Unfortunately, unlike some of our fellow EU member states, Ireland is not included in this survey. If Ireland was included where would we stand?.
The Department of Public Expenditure and Reform has an impressive reform agenda, from whistleblower protection to the establishment of a system of regulation of lobbyists. Part of this reform agenda includes reform of the budgetary procedures. While much of the commentary on the preparation of the budget has focused on the role of the Economic Management Council and whether or not it weakens the role of the Cabinet, outside of NGOs, relatively little attention has been paid to the decrease in information provided by Budget 2013. Apologies for the repetition, but as Nat O'Connor noted in this blog in December 2013:
"The current Programme for Government agreed by Fine Gael and Labour is full of commitments to openness and transparency. Not least, on page 23, the pledge that “We will open up the Budget process to the full glare of public scrutiny in a way that restores confidence and stability by exposing and cutting failing programmes and pork barrel politics.”
Yet, for the first time in years, we were not given a full break down of spending decisions to the level of expenditure programmes and organisational budgets for a number of Departments. What might have been three or more pages of detail in a previous budget for some of the key departmental blocks of voted expenditure was reduced to just one page per vote block in the Budget 2013 Expenditure Report.

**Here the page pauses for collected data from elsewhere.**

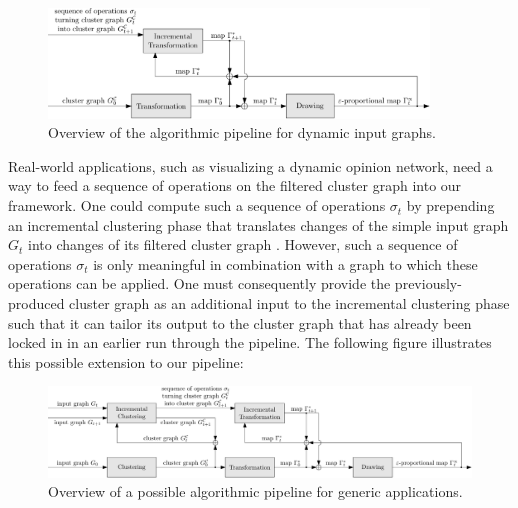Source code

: \begin{figure}[H]
	\centering\includegraphics[width=0.9\textwidth]{Resources/Framework-3.pdf}
	\caption{Overview of the algorithmic pipeline for dynamic input graphs.}
	\label{fig:dynamic-pipeline-thesis}
\end{figure}

Real-world applications, such as visualizing a dynamic opinion network, need a way to feed a sequence of operations on the filtered cluster graph into our framework.
One could compute such a sequence of operations $\sigma_t$ by prepending an incremental clustering phase that translates changes of the simple input graph $G_t$ into changes of its filtered cluster graph .
However, such a sequence of operations $\sigma_t$ is only meaningful in combination with a graph to which these operations can be applied.
One must consequently provide the previously-produced cluster graph  as an additional input to the incremental clustering phase such that it can tailor its output to the cluster graph that has already been locked in in an earlier run through the pipeline.
The following figure illustrates this possible extension to our pipeline:
%
\begin{figure}[H]
	\centering\includegraphics[width=\textwidth]{Resources/Framework-4.pdf}
	\caption{Overview of a possible algorithmic pipeline for generic applications.}
	\label{fig:dynamic-pipeline-application}
\end{figure}

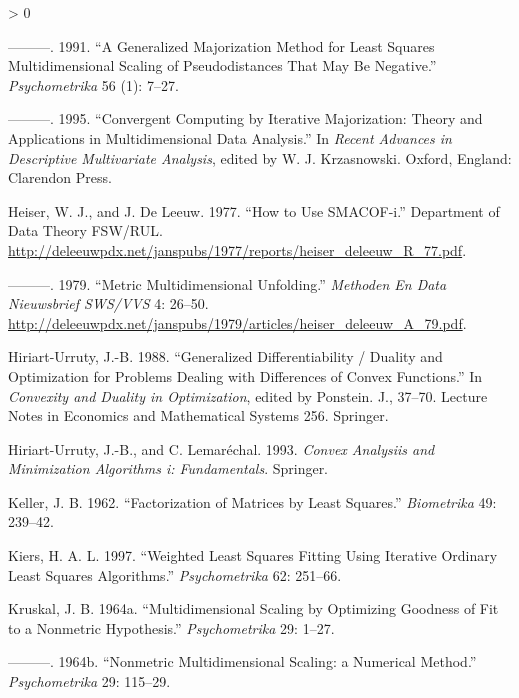 \documentclass[
  12pt,
]{book}
\newlength{\cslhangindent}
\newenvironment{CSLReferences}[2] %
 {%
  \setlength{\parindent}{0pt}
  \ifodd #1 \everypar{\setlength{\hangindent}{\cslhangindent}}\ignorespaces\fi
  \ifnum #2 > 0
  \setlength{\parskip}{#2\baselineskip}
  \fi
 }%
 {}
\theoremstyle{definition}
\theoremstyle{definition}
\theoremstyle{definition}
\theoremstyle{definition}
\theoremstyle{remark}
\begin{document}
\begin{CSLReferences}{1}{0}
\leavevmode\hypertarget{ref-heiser_91}{}%
---------. 1991. {``A Generalized Majorization Method for Least Squares Multidimensional Scaling of Pseudodistances That May Be Negative.''} \emph{Psychometrika} 56 (1): 7--27.

\leavevmode\hypertarget{ref-heiser_95}{}%
---------. 1995. {``{Convergent Computing by Iterative Majorization: Theory and Applications in Multidimensional Data Analysis}.''} In \emph{Recent Advances in Descriptive Multivariate Analysis}, edited by W. J. Krzasnowski. Oxford, England: Clarendon Press.

\leavevmode\hypertarget{ref-heiser_deleeuw_R_77}{}%
Heiser, W. J., and J. De Leeuw. 1977. {``How to Use SMACOF-i.''} Department of Data Theory FSW/RUL. \url{http://deleeuwpdx.net/janspubs/1977/reports/heiser_deleeuw_R_77.pdf}.

\leavevmode\hypertarget{ref-heiser_deleeuw_A_79}{}%
---------. 1979. {``Metric Multidimensional Unfolding.''} \emph{Methoden En Data Nieuwsbrief SWS/VVS} 4: 26--50. \url{http://deleeuwpdx.net/janspubs/1979/articles/heiser_deleeuw_A_79.pdf}.

\leavevmode\hypertarget{ref-hiriart-urruty_88}{}%
Hiriart-Urruty, J.-B. 1988. {``Generalized Differentiability / Duality and Optimization for Problems Dealing with Differences of Convex Functions.''} In \emph{Convexity and Duality in Optimization}, edited by Ponstein. J., 37--70. Lecture Notes in Economics and Mathematical Systems 256. Springer.

\leavevmode\hypertarget{ref-hiriart-urruty_lemarechal_93a}{}%
Hiriart-Urruty, J.-B., and C. Lemaréchal. 1993. \emph{Convex Analysiis and Minimization Algorithms i: Fundamentals}. Springer.

\leavevmode\hypertarget{ref-keller_62}{}%
Keller, J. B. 1962. {``{Factorization of Matrices by Least Squares}.''} \emph{Biometrika} 49: 239--42.

\leavevmode\hypertarget{ref-kiers_97}{}%
Kiers, H. A. L. 1997. {``{Weighted Least Squares Fitting Using Iterative Ordinary Least Squares Algorithms}.''} \emph{Psychometrika} 62: 251--66.

\leavevmode\hypertarget{ref-kruskal_64a}{}%
Kruskal, J. B. 1964a. {``{Multidimensional Scaling by Optimizing Goodness of Fit to a Nonmetric Hypothesis}.''} \emph{Psychometrika} 29: 1--27.

\leavevmode\hypertarget{ref-kruskal_64b}{}%
---------. 1964b. {``{Nonmetric Multidimensional Scaling: a Numerical Method}.''} \emph{Psychometrika} 29: 115--29.


\end{CSLReferences}
\end{document}
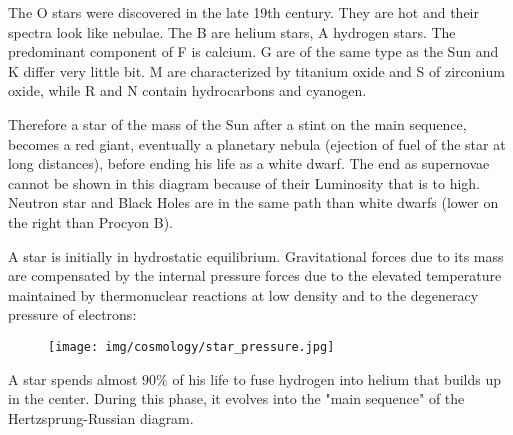 	The O stars were discovered in the late 19th century. They are hot and their spectra look like nebulae. The B are helium stars, A hydrogen stars. The predominant component of F is calcium. G are of the same type as the Sun and K differ very little bit. M are characterized by titanium oxide and S of zirconium oxide, while R and N contain hydrocarbons and cyanogen.
	
	Therefore a star of the mass of the Sun after a stint on the main sequence, becomes a red giant, eventually a planetary nebula (ejection of fuel of the star at long distances), before ending his life as a white dwarf. The end as supernovae cannot be shown in this diagram because of their Luminosity that is to high. Neutron star and Black Holes are in the same path than white dwarfs (lower on the right than Procyon B).
	
	A star is initially in hydrostatic equilibrium. Gravitational forces due to its mass are compensated by the internal pressure forces due to the elevated temperature maintained by thermonuclear reactions at low density and to the degeneracy pressure of electrons: 
	\begin{figure}[H]
		\begin{center}
		\texttt{[image: img/cosmology/star\_pressure.jpg]}
		\end{center}	
	\end{figure}	
	A star spends almost $90\%$ of his life to fuse hydrogen into helium that builds up in the center. During this phase, it evolves into the "main sequence" of the Hertzsprung-Russian diagram.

The votes affected were: Gardaí; Prisons; Courts; Justice and Equality; the local government fund under Environment, Community and Local Government; Education and Skills; and Agriculture and Food. Only Social Protection and Health provided the same break down of sub-heads as last year.
What this means in effect is that some publicly-funded organisations are no wiser after the budget about what level of change has occurred in their individual budgets for next year, which begin in a few weeks’ time. It also means that policy analysts and journalists cannot give people in Ireland as full a picture on what promises and policies are implemented or not through the decisions made by each Minister on how his or her budget allocations will be spent".
Minister Howlin has announced his intention to bring proposals to Government on joining the Open Government Initiative established by President Obama in September. Part of this initiative requires a commitment to "Fiscal Transparency". Hopefully Budget 2013's backward step in terms of transparency will be reversed by budget 2014. In the meantime, you can watch the live blog of the Open Budget Survey here, and hopefully by the time of the next Open Budget Survey, Ireland will have joined the rest of the world.